発車のベルが鳴り終わり、車輪がゆっくりと動き始めた。窓ガラスの向こうで、車掌が私たちを一瞥して、そのままホームを過ぎていく。
伊勢は動かなかった。
電車が完全に行ってしまうまで、私たちは黙って立ち尽くしていた。雨が少しだけ弱まり、ホームの屋根を叩く音が和らいでいく。

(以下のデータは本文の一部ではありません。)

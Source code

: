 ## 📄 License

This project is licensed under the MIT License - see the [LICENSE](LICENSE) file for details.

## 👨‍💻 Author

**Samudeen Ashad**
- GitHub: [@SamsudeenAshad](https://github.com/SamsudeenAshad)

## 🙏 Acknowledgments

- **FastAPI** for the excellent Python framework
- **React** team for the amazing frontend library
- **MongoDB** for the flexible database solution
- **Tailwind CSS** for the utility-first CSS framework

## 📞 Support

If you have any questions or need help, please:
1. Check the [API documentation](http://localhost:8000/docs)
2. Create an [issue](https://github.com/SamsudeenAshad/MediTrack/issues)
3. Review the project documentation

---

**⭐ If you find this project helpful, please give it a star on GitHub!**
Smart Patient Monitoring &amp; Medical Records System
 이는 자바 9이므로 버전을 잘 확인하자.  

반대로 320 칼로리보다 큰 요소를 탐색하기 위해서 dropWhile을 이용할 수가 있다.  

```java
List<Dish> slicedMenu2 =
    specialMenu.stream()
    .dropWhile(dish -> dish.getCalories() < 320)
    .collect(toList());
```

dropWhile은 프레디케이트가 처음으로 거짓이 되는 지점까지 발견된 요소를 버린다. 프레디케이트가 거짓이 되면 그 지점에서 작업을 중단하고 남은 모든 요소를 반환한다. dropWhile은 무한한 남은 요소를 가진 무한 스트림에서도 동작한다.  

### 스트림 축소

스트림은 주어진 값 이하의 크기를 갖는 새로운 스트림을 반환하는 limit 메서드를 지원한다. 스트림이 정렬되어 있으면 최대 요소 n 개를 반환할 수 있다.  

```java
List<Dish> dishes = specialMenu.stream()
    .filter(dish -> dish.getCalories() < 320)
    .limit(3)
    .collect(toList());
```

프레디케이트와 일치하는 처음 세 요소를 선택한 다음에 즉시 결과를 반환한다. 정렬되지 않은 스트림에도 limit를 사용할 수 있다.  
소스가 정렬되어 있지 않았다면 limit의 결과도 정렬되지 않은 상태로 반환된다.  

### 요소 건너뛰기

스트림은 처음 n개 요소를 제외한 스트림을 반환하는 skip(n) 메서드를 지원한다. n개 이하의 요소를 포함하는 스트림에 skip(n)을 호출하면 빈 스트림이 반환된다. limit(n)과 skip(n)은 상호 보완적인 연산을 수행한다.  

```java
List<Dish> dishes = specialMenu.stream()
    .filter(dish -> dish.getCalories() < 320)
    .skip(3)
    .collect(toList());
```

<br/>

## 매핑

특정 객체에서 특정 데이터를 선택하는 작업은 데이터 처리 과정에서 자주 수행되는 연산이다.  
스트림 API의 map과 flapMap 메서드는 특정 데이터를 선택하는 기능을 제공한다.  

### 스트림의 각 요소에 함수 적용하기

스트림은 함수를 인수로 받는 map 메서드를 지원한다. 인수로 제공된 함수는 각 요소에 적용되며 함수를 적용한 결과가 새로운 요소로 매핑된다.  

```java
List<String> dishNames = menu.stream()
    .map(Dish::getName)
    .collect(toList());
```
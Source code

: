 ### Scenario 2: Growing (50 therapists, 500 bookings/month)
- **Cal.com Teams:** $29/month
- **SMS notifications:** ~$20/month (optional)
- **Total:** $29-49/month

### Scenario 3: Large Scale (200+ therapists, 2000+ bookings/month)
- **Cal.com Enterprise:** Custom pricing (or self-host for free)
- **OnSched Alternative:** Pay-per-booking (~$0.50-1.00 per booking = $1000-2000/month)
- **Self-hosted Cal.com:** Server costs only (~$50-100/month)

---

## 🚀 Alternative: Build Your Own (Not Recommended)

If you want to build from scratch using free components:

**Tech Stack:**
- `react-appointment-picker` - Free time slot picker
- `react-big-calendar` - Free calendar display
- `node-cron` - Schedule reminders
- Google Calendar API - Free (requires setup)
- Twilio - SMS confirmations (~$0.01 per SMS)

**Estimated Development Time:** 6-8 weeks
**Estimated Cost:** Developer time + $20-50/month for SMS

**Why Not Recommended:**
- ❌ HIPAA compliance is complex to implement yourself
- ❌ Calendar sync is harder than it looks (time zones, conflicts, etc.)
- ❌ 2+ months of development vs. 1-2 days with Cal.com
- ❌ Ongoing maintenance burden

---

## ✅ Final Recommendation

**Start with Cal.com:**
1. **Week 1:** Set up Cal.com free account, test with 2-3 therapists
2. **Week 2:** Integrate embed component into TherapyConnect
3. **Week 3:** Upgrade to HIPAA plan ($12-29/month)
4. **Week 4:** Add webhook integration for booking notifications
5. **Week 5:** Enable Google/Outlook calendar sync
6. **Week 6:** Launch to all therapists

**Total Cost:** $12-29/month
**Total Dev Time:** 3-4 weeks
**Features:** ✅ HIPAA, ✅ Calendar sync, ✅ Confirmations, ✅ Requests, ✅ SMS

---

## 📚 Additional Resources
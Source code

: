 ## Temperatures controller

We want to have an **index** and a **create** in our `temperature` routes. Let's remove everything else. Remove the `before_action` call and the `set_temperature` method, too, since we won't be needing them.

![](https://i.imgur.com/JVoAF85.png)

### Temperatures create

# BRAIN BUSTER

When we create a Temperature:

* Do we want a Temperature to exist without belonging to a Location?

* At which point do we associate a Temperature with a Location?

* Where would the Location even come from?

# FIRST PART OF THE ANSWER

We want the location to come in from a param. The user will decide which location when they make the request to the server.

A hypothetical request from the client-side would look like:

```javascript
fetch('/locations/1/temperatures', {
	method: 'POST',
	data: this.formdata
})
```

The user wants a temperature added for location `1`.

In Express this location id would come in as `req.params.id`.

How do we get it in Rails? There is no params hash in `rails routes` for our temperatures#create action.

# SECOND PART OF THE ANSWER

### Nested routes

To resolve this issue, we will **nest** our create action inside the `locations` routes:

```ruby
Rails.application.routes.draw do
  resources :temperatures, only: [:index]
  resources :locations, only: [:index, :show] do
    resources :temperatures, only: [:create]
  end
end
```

「バッグの中、ほとんど何も入ってないんです」 「……そうですか」 「本当は、迷ってた」
伊勢は便箋を大事そうに折りたたむと、ジャケットの内ポケットにしまった。
「俺、この町で何ができるんだろうな」
それは問いかけのような、独り言のような調子だった。私はゆっくりと息を吸って、吐く。
「とりあえず、コーヒーの淹れ方からですね」
伊勢が少しだけ目を見開いて、それから静かに笑った。どこかぎこちなくて、でもたしかに笑顔だった。
数週間後。
梅雨明けの陽射しが、商店街のアーケードをくっきりと照らしている。
「陽だまり」の窓際の席で、守谷さんが折衷案の実行計画書を広げていた。保存が決まった南側の区画では、古い外装を直すだけの軽い改装が始まっている。
「じゃあ、あとは組合のほうで詰めておくよ」
守谷さんは計画書を脇に抱えて立ち上がる。
「伊勢くん、コーヒーはまた今度な」 「ええ、いつでも」
伊勢がカウンターの奥から顔を上げた。エプロン姿がもう板についている。
ドアベルが鳴り、守谷さんが出ていく。外はすっかり夏の空気だ。
伊勢がサイフォンに火を入れる。ロートの中で、お湯がゆっくりと上り始めるのを、彼はじっと見つめていた。その左手首には、あの古い時計が変わらず巻かれている。
キッチンタイマーが、カチリと鳴った。三分三十秒。
私はカウンター越しにカップを受け取る。立ちのぼる湯気が、懐かしい香りを運んできた。祖母のコーヒー。何百回と嗅いできた匂いだ。
でも、今度は少しだけ違う。
一口含む。苦味が舌の奥でゆっくりと広がり、それからふわりと消えた。
「苦い」
思わず笑った。全然完璧じゃない。祖母の味には、まだ遠い。
伊勢がカップを手にしたまま、私を見ていた。
「ああ」
それだけ言って、彼もまた笑った。
窓の外では、保存の決まった商店街のアーケードに、梅雨明けの光が満ちている。